- WHAT YOU HAVE TO DO -
Scan the lines below for the string "data" and copy every one that has it.

::::::

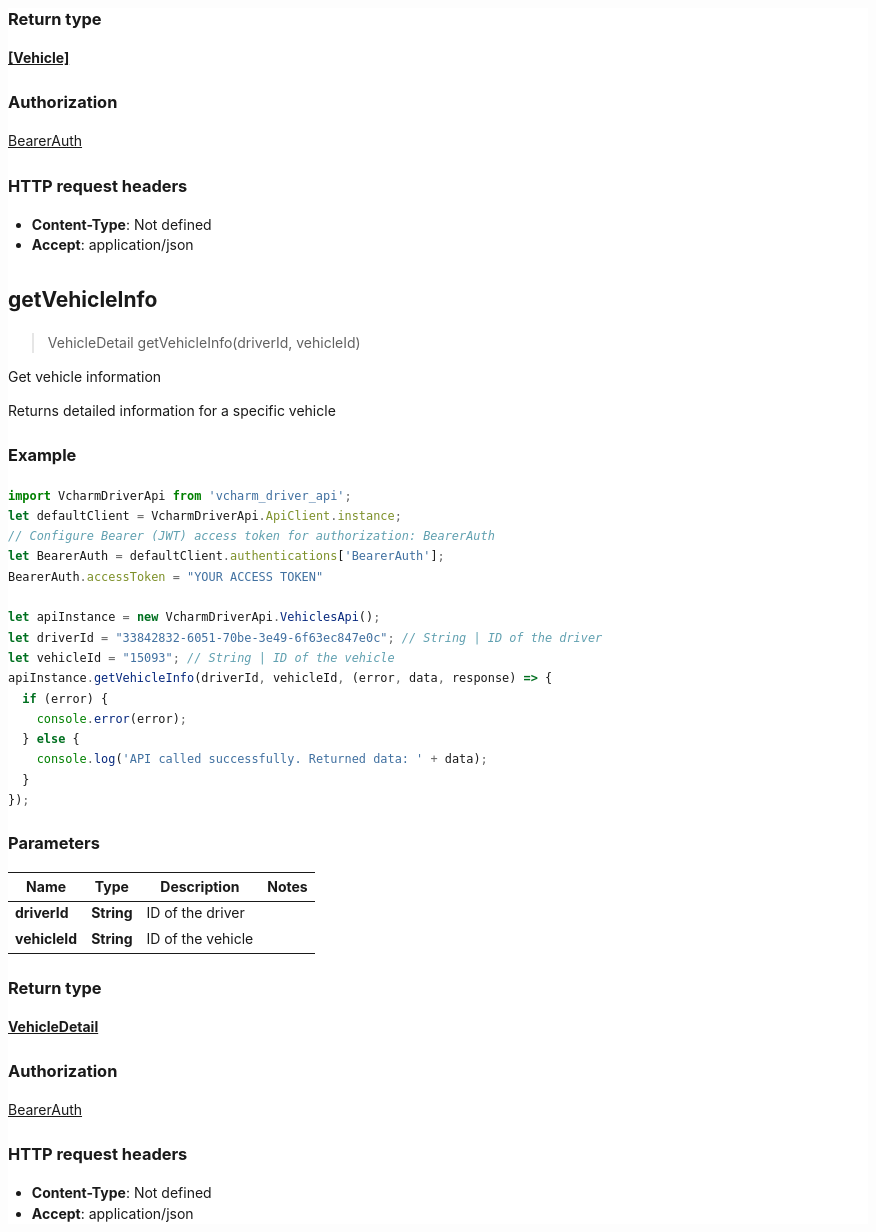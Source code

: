 ### Return type

[**[Vehicle]**](Vehicle.md)

### Authorization

[BearerAuth](../README.md#BearerAuth)

### HTTP request headers

- **Content-Type**: Not defined
- **Accept**: application/json


## getVehicleInfo

> VehicleDetail getVehicleInfo(driverId, vehicleId)

Get vehicle information

Returns detailed information for a specific vehicle

### Example

```javascript
import VcharmDriverApi from 'vcharm_driver_api';
let defaultClient = VcharmDriverApi.ApiClient.instance;
// Configure Bearer (JWT) access token for authorization: BearerAuth
let BearerAuth = defaultClient.authentications['BearerAuth'];
BearerAuth.accessToken = "YOUR ACCESS TOKEN"

let apiInstance = new VcharmDriverApi.VehiclesApi();
let driverId = "33842832-6051-70be-3e49-6f63ec847e0c"; // String | ID of the driver
let vehicleId = "15093"; // String | ID of the vehicle
apiInstance.getVehicleInfo(driverId, vehicleId, (error, data, response) => {
  if (error) {
    console.error(error);
  } else {
    console.log('API called successfully. Returned data: ' + data);
  }
});
```

### Parameters


Name | Type | Description  | Notes
------------- | ------------- | ------------- | -------------
 **driverId** | **String**| ID of the driver | 
 **vehicleId** | **String**| ID of the vehicle | 

### Return type

[**VehicleDetail**](VehicleDetail.md)

### Authorization

[BearerAuth](../README.md#BearerAuth)

### HTTP request headers

- **Content-Type**: Not defined
- **Accept**: application/json

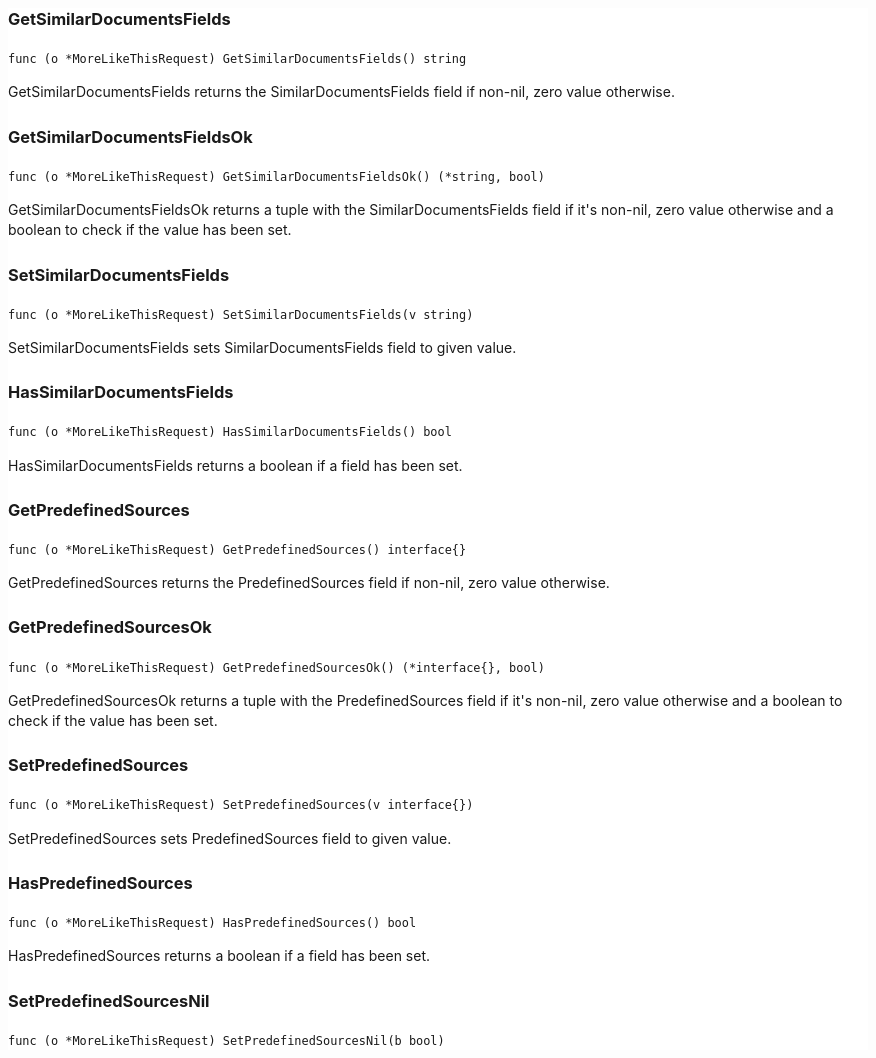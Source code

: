 ### GetSimilarDocumentsFields

`func (o *MoreLikeThisRequest) GetSimilarDocumentsFields() string`

GetSimilarDocumentsFields returns the SimilarDocumentsFields field if non-nil, zero value otherwise.

### GetSimilarDocumentsFieldsOk

`func (o *MoreLikeThisRequest) GetSimilarDocumentsFieldsOk() (*string, bool)`

GetSimilarDocumentsFieldsOk returns a tuple with the SimilarDocumentsFields field if it's non-nil, zero value otherwise
and a boolean to check if the value has been set.

### SetSimilarDocumentsFields

`func (o *MoreLikeThisRequest) SetSimilarDocumentsFields(v string)`

SetSimilarDocumentsFields sets SimilarDocumentsFields field to given value.

### HasSimilarDocumentsFields

`func (o *MoreLikeThisRequest) HasSimilarDocumentsFields() bool`

HasSimilarDocumentsFields returns a boolean if a field has been set.

### GetPredefinedSources

`func (o *MoreLikeThisRequest) GetPredefinedSources() interface{}`

GetPredefinedSources returns the PredefinedSources field if non-nil, zero value otherwise.

### GetPredefinedSourcesOk

`func (o *MoreLikeThisRequest) GetPredefinedSourcesOk() (*interface{}, bool)`

GetPredefinedSourcesOk returns a tuple with the PredefinedSources field if it's non-nil, zero value otherwise
and a boolean to check if the value has been set.

### SetPredefinedSources

`func (o *MoreLikeThisRequest) SetPredefinedSources(v interface{})`

SetPredefinedSources sets PredefinedSources field to given value.

### HasPredefinedSources

`func (o *MoreLikeThisRequest) HasPredefinedSources() bool`

HasPredefinedSources returns a boolean if a field has been set.

### SetPredefinedSourcesNil

`func (o *MoreLikeThisRequest) SetPredefinedSourcesNil(b bool)`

::::::

- WRITTEN ANSWER -
apiInstance.getVehicleInfo(driverId, vehicleId, (error, data, response) => {
    console.log('API called successfully. Returned data: ' + data);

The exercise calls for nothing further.